Probe a live WordPress site, review its theme/builder/content, and import posts, pages, media and taxonomies into a fresh @webhouse/cms site.
What it does
Point at a public WordPress site, click through a 4-step wizard, and end up with a brand-new @webhouse/cms site containing the WP content as JSON documents plus downloaded media. Phase 1 handles the content + media side cleanly; theme/design extraction is Phase 2.
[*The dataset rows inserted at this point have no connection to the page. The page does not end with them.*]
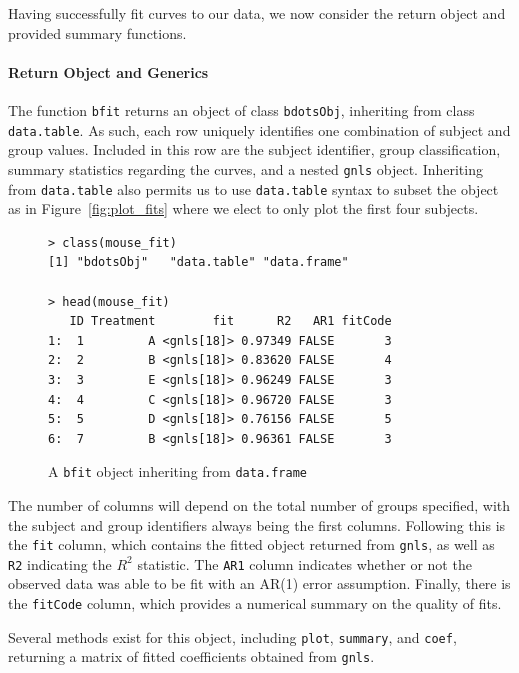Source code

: \documentclass{article}
\newcommand{\xt}{\texttt}%
\begin{document}
Having successfully fit curves to our data, we now consider the return object and provided summary functions. 


\paragraph{Return Object and Generics}

The function \xt{bfit} returns an object of class \xt{bdotsObj}, inheriting from class \xt{data.table}. As such, each row uniquely identifies one combination of subject and group values. Included in this row are the subject identifier, group classification, summary statistics regarding the curves, and a nested \xt{gnls} object. Inheriting from \xt{data.table} also permits us to use \xt{data.table} syntax to subset the object as in Figure~\ref{fig:plot_fits}  where we elect to only plot the first four subjects.

\begin{singlespace}
\begin{figure}[H]
\centering
\begin{BVerbatim}
> class(mouse_fit)
[1] "bdotsObj"   "data.table" "data.frame"

> head(mouse_fit)
   ID Treatment        fit      R2   AR1 fitCode
1:  1         A <gnls[18]> 0.97349 FALSE       3
2:  2         B <gnls[18]> 0.83620 FALSE       4
3:  3         E <gnls[18]> 0.96249 FALSE       3
4:  4         C <gnls[18]> 0.96720 FALSE       3
5:  5         D <gnls[18]> 0.76156 FALSE       5
6:  7         B <gnls[18]> 0.96361 FALSE       3
\end{BVerbatim}
\caption{A \xt{bfit} object inheriting from \xt{data.frame}}
\label{fig:bdotsObj}
\end{figure}
\end{singlespace}

The number of columns will depend on the total number of groups specified, with the subject and group identifiers always being the first columns. Following this is the \xt{fit} column, which contains the fitted object returned from \xt{gnls}, as well as \xt{R2} indicating the $R^2$ statistic. The \xt{AR1} column indicates whether or not the observed data was able to be fit with an AR(1) error assumption. Finally, there is the \xt{fitCode} column, which provides a numerical summary on the quality of fits.

Several methods exist for this object, including \xt{plot}, \xt{summary}, and \xt{coef}, returning a matrix of fitted coefficients obtained from \xt{gnls}. 
\end{document}
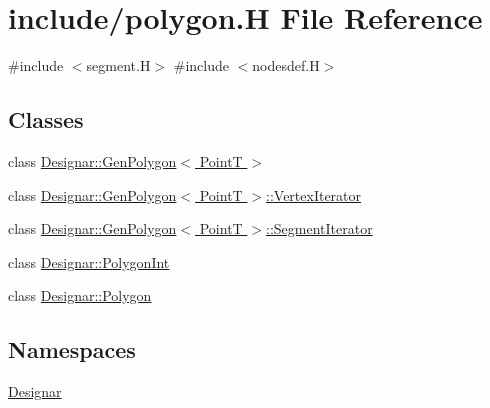 \hypertarget{polygon_8_h}{}\section{include/polygon.H File Reference}
\label{polygon_8_h}
{\ttfamily \#include $<$segment.\+H$>$}\newline
{\ttfamily \#include $<$nodesdef.\+H$>$}\newline
\subsection*{Classes}
\begin{DoxyCompactItemize}
\item 
class \hyperlink{class_designar_1_1_gen_polygon}{Designar\+::\+Gen\+Polygon$<$ Point\+T $>$}
\item 
class \hyperlink{class_designar_1_1_gen_polygon_1_1_vertex_iterator}{Designar\+::\+Gen\+Polygon$<$ Point\+T $>$\+::\+Vertex\+Iterator}
\item 
class \hyperlink{class_designar_1_1_gen_polygon_1_1_segment_iterator}{Designar\+::\+Gen\+Polygon$<$ Point\+T $>$\+::\+Segment\+Iterator}
\item 
class \hyperlink{class_designar_1_1_polygon_int}{Designar\+::\+Polygon\+Int}
\item 
class \hyperlink{class_designar_1_1_polygon}{Designar\+::\+Polygon}
\end{DoxyCompactItemize}
\subsection*{Namespaces}
\begin{DoxyCompactItemize}
\item 
 \hyperlink{namespace_designar}{Designar}
\end{DoxyCompactItemize}
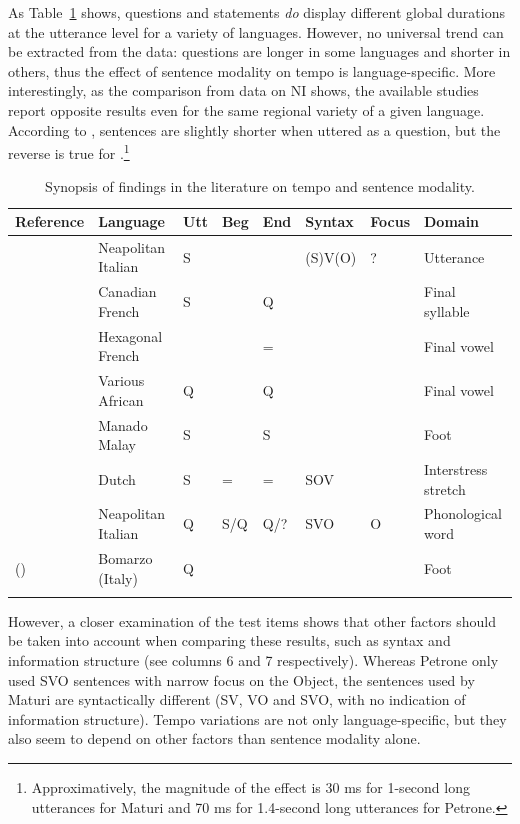 As Table~\ref{tab41} shows, questions and statements \textit{do} display different global durations at the utterance level for a variety of languages. However, no universal trend can be extracted from the data: questions are longer in some languages and shorter in others, thus the effect of sentence modality on tempo is language-specific. More interestingly, as the comparison from data on NI shows, the available studies report opposite results even for the same regional variety of a given language. According to \citet[table 6]{maturi1988intonazione}, sentences are slightly shorter when uttered as a question, but the reverse is true for \citet[163]{petrone2008role}.\footnote{Approximatively, the magnitude of the effect is 30 ms for 1-second long utterances for Maturi and 70 ms for 1.4-second long utterances for Petrone.} 

\begin{table}
\centering\small
\begin{tabular}{m{2.7cm} m{1.4cm} l l l l l m{1.7cm}}
\mytoprule
Reference & Language & Utt & Beg & End & Syntax & Focus & Domain \\
\midrule
\citet{maturi1988intonazione} & Neapolitan Italian & S & & & (S)V(O) & ? & Utterance\\[.3em]
\citet{ryalls1994effects} & Canadian French& S & & Q & & & Final syllable\\[.3em]
\citet{smith2002prosodic} & Hexagonal French & & & = & & & Final vowel \\[.3em]
\citet{rialland2007question} & Various African & Q & & Q & & & Final vowel\\[.3em]
\citet{vanheuven2005speech} & Manado Malay & S & & S & & & Foot \\[.4em]
 & Dutch & S & = & = & SOV & & Interstress stretch \\[.3em]
\citet{petrone2008role} & Neapolitan Italian & Q & S/Q & Q/? & SVO & O & Phonological word\\[.3em]
\mbox{\citeauthor{dedominicis2010interrogative}} (\citeyear{dedominicis2010interrogative}) & Bomarzo (Italy)& Q & & & & & Foot \\[.3em]
\mybottomrule
\end{tabular}
\caption{Synopsis of findings in the literature on tempo and sentence modality.}
\label{tab41}\end{table}

However, a closer examination of the test items shows that other factors should be taken into account when comparing these results, such as syntax and information structure (see columns 6 and 7 respectively). Whereas Petrone only used SVO sentences with narrow focus on the Object, the sentences used by Maturi are syntactically different (SV, VO and SVO, with no indication of information structure). Tempo variations are not only language-specific, but they also seem to depend on other factors than sentence modality alone.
The migration lives at /admin/sites/new → WordPress tab.
What gets imported
- Posts, pages, and custom post types
- Media files (images, PDFs, downloads) — downloaded and stored under
/uploads/ - Featured images, wired to the imported post
- Categories and tags
- Excerpts, publish status, publish date
- Authors (as text — not as a relation collection in Phase 1)
Not imported (Phase 2+):
- Comments
- Menus / navigation
- ACF / custom fields
- Gutenberg-only blocks that don't transform to clean HTML (kept as HTML but not structured)
- Page-builder shortcodes (Divi, WPBakery) — they leak as raw
[et_pb_...]text until Phase 2's HTML-scraping fallback lands
The wizard (4 steps)
1. Probe
Enter the WordPress site URL. The wizard calls the WP REST API (/wp-json/wp/v2/...) to detect:
- Theme name and version
- Page builder in use (Elementor, Divi, WPBakery, Gutenberg, Classic)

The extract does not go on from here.